Another problem, these were sort of on-campus problems, let's face it, there was still a fair amount of racism in many parts of Michigan, and there were some taxpayers who couldn’t really accept an African-American or person of color, as president of a or the major university, depending on whether they were from Ann Arbor or East Lansing. So that was something that I think lurked in the background. I don’t think it affected him on campus as much as it did off campus.
And then just following the giant John Hannah was going to be difficult for anybody. Walter Adams served for a while in there, but the comparisons were always, “What would John have done?”

Charnley: Overall looking at his presidency, how about athletics? Were you involved at that time on the Athletic Council, or was this before?

Mandersheid: I was on Athletic Council after this occurred.

Charnley: Some of the athletic difficulties or scandals that broke during his administration, did you--

Mandersheid: I suffered through those days, along with a number of other Spartans. What I appreciated about that was his sense of humor. He obviously spent a lot of time on it and a lot of thought on it, what to do about the situation. But he had a great sense of humor, because he talked about being under investigation because of the way he was hiring faculty and paying them under the table and promising them two extra pieces of chalk. [Laughter]

Charnley: In looking at his presidency as a whole, how would you make an overall assessment?

Mandersheid: I thought he was a very good president. I think he had a lot more support when he left than his early days. I think the fact that he could move on to SUNY and the larger challenge suggests that he had the administrative abilities, and he really showed them later when he went to TIAA-Crep and really changed that organization a great deal. He was viewed as very paternalistic. He made it into much more of a user-friendly operation.

Charnley: In terms of the overall economy during that time, do you remember any particular economic pressures that he had to face or that maybe you faced in the ag econ department? Looking at President Hannah’s experience was basically one of boom in terms of the building in the university, expansion, and then Wharton, obviously, either the economic boom, or the building boom ended, the seize of students, did you see any relationship between Michigan economy or national economy and then what in the seventies--

Mandersheid: As I recall, ’72 was sort of a turning point, where Michigan support for higher education was no longer growing, that there was more emphasis on consolidation, not adding new buildings or programs. President Hannah had appointed a committee to look at a potential law school. That report was made under Adams and was left for Wharton to deal with. And it was pretty obvious there was no point in pushing that after ’72.
I think, in general, Hannah had had a much easier time, although we had under Hannah a year when there was essentially no pay raises. In fact, Hannah had arranged to borrow money to meet the payroll because we were close to the end of the month and did not have money from the state to meet the payroll. So it wasn’t always--

Charnley: Did that surprise people at the time, the fact that we were if not broke--did it just illustrate--

Mandersheid: It illustrated what two political parties interested in making points can accomplish. There were a group that thought that Williams was running for president, and they were going to torpedo that. Since they controlled the legislature, they eventually gave in. But Hannah had made contingency plans.
The real sour economy, of course, came later, when--well, it was under Mackey, who pushed for the semester system. We went over to the university auditorium for an Academic Senate meeting, as it was called at that time, all tenured faculty, and that was like three o’clock in the afternoon. About noon, the governor announced a major pullback of funds from what had been appropriated. Cecil got up and announced that and said, “In view of the projected cost of making the conversion to the semester system, I don't see a point in trying to proceed.” And that’s when we got into the 7 and 14 percent reductions in college budgets and the closing of Justin Morrow College.
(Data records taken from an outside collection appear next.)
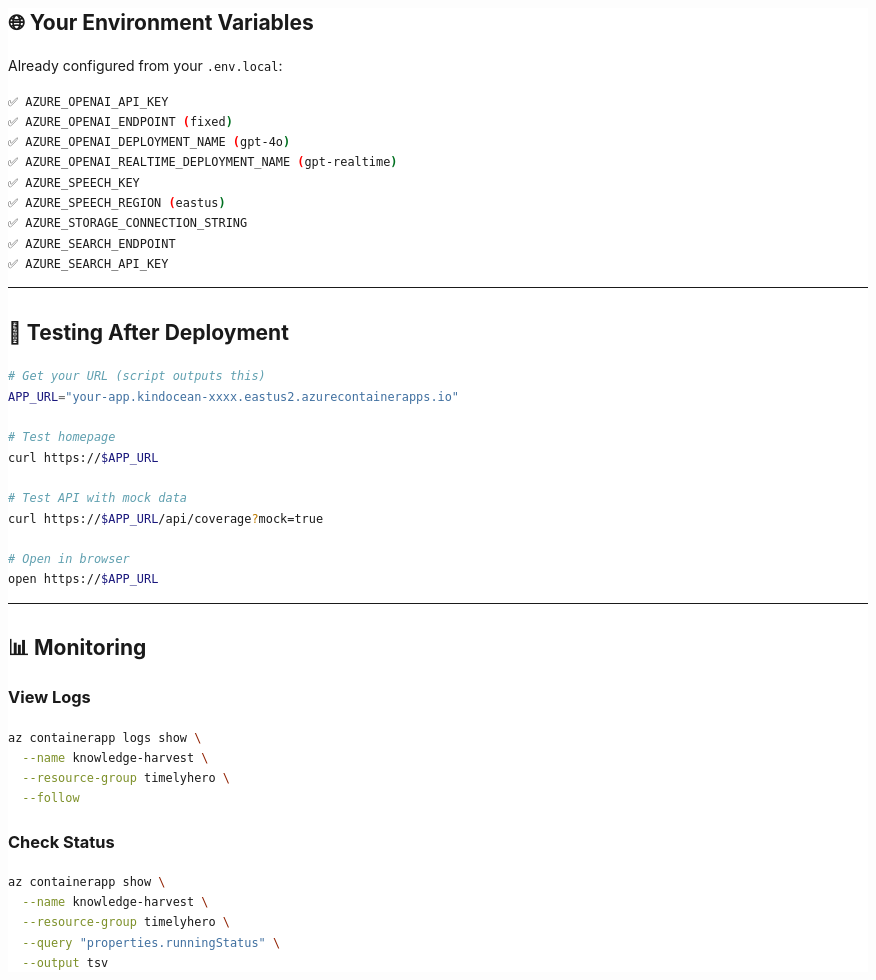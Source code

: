 
## 🌐 Your Environment Variables

Already configured from your `.env.local`:

```bash
✅ AZURE_OPENAI_API_KEY
✅ AZURE_OPENAI_ENDPOINT (fixed)
✅ AZURE_OPENAI_DEPLOYMENT_NAME (gpt-4o)
✅ AZURE_OPENAI_REALTIME_DEPLOYMENT_NAME (gpt-realtime)
✅ AZURE_SPEECH_KEY
✅ AZURE_SPEECH_REGION (eastus)
✅ AZURE_STORAGE_CONNECTION_STRING
✅ AZURE_SEARCH_ENDPOINT
✅ AZURE_SEARCH_API_KEY
```

---

## 🧪 Testing After Deployment

```bash
# Get your URL (script outputs this)
APP_URL="your-app.kindocean-xxxx.eastus2.azurecontainerapps.io"

# Test homepage
curl https://$APP_URL

# Test API with mock data
curl https://$APP_URL/api/coverage?mock=true

# Open in browser
open https://$APP_URL
```

---

## 📊 Monitoring

### View Logs
```bash
az containerapp logs show \
  --name knowledge-harvest \
  --resource-group timelyhero \
  --follow
```

### Check Status
```bash
az containerapp show \
  --name knowledge-harvest \
  --resource-group timelyhero \
  --query "properties.runningStatus" \
  --output tsv
```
Charnley: The University College at that time, too, or was that earlier?

Mandersheid: That was earlier. And there were literally buyouts where faculty were offered money to leave, retire early, or re-tool in another discipline.

Charnley: President Mackey, the issues that you talked a little bit about or mentioned, when you said you were on the Hiring Committee, do you remember any of the problems associated with the delays, what took so long?

Mandersheid: The committee was large, but for a large committee, it moved, I think, rather expeditiously, and recommended a set of candidates to the board. This was, as I recall, in November, an election year.

Charnley: So it would have been ’78?

Mandersheid: ’78. Yes. And the board, I think, saw the candidates somewhat differently than the committee did, but that was their prerogative. We were not saying, “You should hire X.” We were saying, “Here are X's strengths and weaknesses. On balance, we believe X could be a good president.”
They did some things to ensure they got involvement of any new trustee who would be working with the candidates. They interviewed candidates. Then there seemed to be a leakage of names. In the end, they went back to the committee. There were trustees on the committee. They came back to the full committee and said, “The board has rejected the full list of recommended candidates and asks that you do some further searching.” So that was started.
At some point, I’ve forgotten exactly when, because of the leaks, when a reporter meets outside of the meeting room and says to a person, “Is this the candidate? Would you introduce me?” you know what’s going on. So at that point, John [B.] Bruff was chairman of the board, convinced enough other board members that they should put together an ad hoc committee of three faculty and three trustees, three faculty off of the search committee, and this ad hoc committee of six should be in charge of the search until they were ready to recommend a candidate to full committee, at which time the full committee would interview the candidate and make a recommendation, yes or no. The six then started doing their [unclear].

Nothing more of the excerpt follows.